The samples taken into account in this example, untreated with regard to pore opening, had a gas volume fraction after foaming of approx. 25-35% by volume in ≧approx. 98% closed inner foam pores.

Example 2 (p. 10 ): Pore opening mechanism by means of (d) forced secondary mixed flow, generated by means of an adjustable slot nozzle aperture (VSDA) installed at a nozzle length of 0.75 m from the nozzle outlet when the slot channel height reduction is set DH / % ≈ 15%.

10 shows a predominantly smooth extrudate surface with clearly visible flow patterns, which originate from the forced secondary mixed flow. These "heal" as a result of the subsequent jets flow (here over a further 0.75m of the nozzle length).

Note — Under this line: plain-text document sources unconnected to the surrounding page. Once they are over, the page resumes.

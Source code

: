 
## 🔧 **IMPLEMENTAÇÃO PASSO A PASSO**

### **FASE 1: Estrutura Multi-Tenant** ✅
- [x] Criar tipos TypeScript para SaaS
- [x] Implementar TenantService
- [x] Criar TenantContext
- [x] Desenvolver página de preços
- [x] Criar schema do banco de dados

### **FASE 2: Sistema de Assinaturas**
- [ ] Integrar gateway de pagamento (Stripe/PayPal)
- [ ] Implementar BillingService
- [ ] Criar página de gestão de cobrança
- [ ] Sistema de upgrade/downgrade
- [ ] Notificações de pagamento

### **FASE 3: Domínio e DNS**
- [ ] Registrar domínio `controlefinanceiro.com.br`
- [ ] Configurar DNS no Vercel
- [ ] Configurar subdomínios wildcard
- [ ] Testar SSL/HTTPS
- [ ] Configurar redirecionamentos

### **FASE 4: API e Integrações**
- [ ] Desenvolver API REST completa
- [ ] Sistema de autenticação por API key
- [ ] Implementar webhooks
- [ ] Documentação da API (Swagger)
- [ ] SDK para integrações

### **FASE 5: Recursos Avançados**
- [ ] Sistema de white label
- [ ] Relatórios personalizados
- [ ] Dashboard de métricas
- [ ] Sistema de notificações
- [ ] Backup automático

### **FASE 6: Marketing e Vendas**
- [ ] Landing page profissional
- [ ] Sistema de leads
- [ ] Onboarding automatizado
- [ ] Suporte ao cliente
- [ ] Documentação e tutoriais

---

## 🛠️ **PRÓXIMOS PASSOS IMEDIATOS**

This reduces the degree of pore opening achieved for the end product to a small extent, but allows the production of quality-relevant structural patterns from the consumer’s point of view, which reflect a natural distribution of structural inhomogeneities such as in meat products (in Example shown: Salmon/fish or marbled Wagyu beef structures) The degree of pore opening achieved under the boundary conditions selected in this example is 18-20%.

The samples taken into account in this example, untreated with regard to pore opening, had a gas volume fraction after foaming of approx. 15% by volume in ≧approx. 98% closed inner foam pores.

Example 3 (p. 11 ): Pore opening mechanism by means of (d) forced secondary mixed flow, generated by means of an adjustable slot nozzle aperture (VSDA) installed with a nozzle length of 0.3 m from the nozzle outlet when setting the slot channel height reduction DH / % = 15%.

shows an enlarged image of the product surface. The wavy stripe pattern structures are clearly visible. (H) lighter (more foamed) and (D) darker (less foamed) areas alternate in strips. The H areas originate from the inner strand foam structure, which is conveyed to the product surface by the forced secondary mixed flow. The D-areas originate from the original "surface skin layer" which was depleted of foam pores.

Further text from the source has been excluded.